> Action item: Using the data below, copy every line that contains the word "gain".

Records to process below:

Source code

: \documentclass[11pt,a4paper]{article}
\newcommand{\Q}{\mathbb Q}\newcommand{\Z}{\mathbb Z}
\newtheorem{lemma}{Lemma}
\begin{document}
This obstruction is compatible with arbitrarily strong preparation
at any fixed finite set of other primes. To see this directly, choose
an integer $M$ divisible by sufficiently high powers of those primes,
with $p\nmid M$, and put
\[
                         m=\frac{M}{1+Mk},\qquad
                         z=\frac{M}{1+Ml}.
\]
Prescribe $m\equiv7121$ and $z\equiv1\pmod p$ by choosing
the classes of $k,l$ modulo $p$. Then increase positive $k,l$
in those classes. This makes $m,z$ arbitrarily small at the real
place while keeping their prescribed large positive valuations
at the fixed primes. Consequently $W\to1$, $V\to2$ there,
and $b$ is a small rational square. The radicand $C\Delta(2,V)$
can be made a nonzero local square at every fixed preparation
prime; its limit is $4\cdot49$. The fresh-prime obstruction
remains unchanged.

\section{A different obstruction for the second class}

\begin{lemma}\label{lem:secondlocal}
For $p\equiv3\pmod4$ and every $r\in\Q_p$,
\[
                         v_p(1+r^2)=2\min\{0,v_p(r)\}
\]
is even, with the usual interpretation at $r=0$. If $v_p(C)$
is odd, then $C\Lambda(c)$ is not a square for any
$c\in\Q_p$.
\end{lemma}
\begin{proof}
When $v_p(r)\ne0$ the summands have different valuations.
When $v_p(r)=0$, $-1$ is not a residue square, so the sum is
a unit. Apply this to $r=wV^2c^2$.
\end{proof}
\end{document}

End of Records to process.
Records to process below:

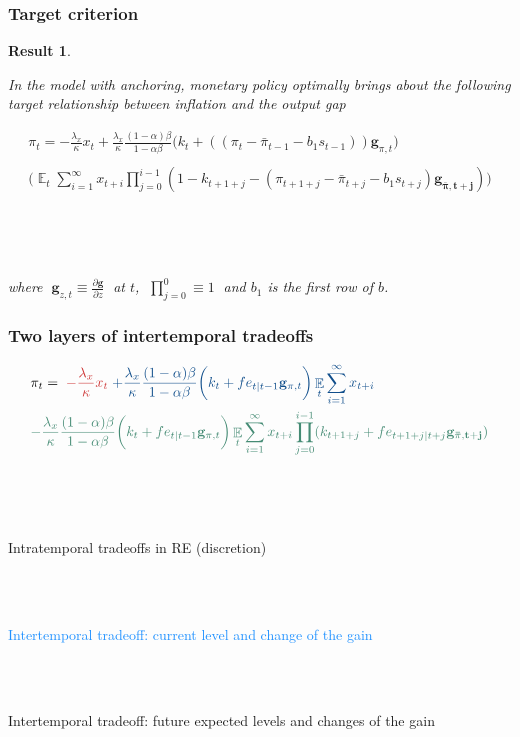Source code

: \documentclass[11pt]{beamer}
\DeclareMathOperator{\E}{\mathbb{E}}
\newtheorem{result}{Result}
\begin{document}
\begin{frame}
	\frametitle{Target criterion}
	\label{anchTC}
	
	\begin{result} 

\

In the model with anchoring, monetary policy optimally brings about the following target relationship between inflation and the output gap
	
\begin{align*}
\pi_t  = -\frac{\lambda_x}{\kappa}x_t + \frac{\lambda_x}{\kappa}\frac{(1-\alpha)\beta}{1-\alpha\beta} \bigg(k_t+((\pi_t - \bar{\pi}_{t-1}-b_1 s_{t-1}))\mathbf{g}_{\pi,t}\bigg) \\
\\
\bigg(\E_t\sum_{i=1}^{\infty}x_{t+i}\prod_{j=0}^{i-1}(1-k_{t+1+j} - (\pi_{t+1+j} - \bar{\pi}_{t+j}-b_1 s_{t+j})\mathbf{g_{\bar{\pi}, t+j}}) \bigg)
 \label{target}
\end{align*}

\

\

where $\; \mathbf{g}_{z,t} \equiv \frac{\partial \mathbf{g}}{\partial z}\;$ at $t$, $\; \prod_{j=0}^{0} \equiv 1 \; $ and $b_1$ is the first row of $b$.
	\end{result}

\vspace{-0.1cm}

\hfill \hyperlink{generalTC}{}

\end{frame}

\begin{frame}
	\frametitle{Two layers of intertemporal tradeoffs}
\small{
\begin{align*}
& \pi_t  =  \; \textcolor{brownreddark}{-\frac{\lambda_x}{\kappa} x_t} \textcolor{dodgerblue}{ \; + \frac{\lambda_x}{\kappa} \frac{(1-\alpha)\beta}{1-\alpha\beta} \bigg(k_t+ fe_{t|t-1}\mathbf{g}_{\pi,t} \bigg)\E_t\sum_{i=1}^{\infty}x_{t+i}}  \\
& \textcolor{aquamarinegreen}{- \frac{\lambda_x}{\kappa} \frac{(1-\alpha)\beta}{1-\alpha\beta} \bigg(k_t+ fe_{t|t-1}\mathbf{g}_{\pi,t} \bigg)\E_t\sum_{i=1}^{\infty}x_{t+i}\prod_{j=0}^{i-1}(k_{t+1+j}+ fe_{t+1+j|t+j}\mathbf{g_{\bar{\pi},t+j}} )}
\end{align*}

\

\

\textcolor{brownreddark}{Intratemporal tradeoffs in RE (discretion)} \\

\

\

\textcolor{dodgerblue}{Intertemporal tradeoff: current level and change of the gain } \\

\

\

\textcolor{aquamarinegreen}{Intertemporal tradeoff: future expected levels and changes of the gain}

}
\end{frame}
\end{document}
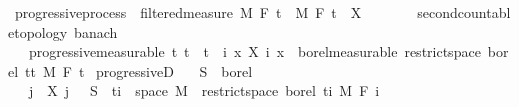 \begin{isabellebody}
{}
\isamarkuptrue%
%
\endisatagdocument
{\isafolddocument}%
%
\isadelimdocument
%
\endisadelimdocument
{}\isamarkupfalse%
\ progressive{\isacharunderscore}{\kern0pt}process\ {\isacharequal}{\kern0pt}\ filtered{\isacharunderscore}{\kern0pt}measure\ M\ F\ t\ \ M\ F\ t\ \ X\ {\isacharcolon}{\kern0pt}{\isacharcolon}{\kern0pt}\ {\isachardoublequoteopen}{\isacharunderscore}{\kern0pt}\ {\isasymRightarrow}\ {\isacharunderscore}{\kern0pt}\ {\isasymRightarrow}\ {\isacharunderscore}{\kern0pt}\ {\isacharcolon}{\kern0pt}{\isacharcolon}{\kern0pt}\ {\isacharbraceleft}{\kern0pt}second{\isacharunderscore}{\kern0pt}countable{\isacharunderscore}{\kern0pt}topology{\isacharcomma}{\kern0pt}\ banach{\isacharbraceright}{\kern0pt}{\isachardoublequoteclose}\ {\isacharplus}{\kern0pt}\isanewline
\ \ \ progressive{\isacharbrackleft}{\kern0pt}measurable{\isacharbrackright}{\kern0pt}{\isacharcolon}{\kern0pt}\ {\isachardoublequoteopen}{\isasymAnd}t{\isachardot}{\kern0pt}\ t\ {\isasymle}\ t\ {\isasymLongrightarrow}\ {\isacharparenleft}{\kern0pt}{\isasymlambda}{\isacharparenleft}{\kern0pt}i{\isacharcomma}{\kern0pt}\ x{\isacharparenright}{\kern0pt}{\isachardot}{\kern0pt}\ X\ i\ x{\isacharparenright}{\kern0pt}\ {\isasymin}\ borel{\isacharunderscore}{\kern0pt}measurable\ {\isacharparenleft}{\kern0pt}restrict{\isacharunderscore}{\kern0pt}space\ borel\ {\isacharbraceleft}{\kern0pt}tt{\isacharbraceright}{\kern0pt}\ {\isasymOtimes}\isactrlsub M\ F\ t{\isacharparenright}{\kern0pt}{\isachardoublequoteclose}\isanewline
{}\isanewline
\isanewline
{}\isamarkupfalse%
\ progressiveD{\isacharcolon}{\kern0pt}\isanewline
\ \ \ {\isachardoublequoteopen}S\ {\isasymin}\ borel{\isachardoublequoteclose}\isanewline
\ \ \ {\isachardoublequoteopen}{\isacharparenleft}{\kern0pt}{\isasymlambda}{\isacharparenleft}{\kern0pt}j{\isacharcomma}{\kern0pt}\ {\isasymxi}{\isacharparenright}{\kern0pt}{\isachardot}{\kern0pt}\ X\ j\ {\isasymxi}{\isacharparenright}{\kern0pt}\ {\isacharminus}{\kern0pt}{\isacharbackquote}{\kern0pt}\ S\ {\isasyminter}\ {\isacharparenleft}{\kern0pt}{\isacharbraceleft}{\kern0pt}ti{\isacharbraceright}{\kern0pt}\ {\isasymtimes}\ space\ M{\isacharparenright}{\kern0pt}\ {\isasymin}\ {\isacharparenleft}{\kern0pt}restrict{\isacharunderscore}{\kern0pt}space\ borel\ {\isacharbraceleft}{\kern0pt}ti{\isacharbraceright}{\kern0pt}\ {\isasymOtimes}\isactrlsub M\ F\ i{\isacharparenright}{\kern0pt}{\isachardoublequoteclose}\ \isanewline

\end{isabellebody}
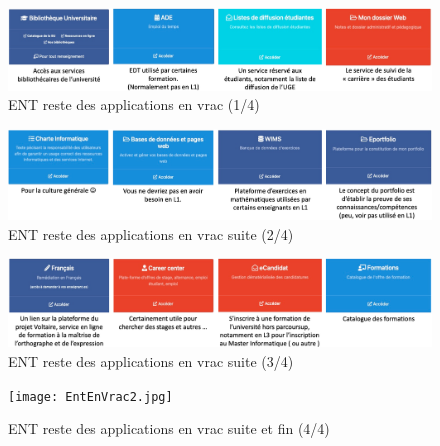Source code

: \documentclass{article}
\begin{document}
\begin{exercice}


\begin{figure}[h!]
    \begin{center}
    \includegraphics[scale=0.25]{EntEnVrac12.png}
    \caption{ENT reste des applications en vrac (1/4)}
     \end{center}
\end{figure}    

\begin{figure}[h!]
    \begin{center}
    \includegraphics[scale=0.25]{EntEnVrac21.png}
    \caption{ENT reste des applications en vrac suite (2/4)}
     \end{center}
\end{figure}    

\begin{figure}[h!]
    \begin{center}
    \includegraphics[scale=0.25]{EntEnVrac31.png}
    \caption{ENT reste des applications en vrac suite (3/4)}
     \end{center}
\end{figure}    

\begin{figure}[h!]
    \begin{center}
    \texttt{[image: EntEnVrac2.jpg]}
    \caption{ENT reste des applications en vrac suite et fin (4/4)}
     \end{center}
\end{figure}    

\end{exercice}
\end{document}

End of Records to process.

> Response:
\textcolor{dodgerblue}{Intertemporal tradeoff: current level and change of the gain } \\
\textcolor{aquamarinegreen}{Intertemporal tradeoff: future expected levels and changes of the gain}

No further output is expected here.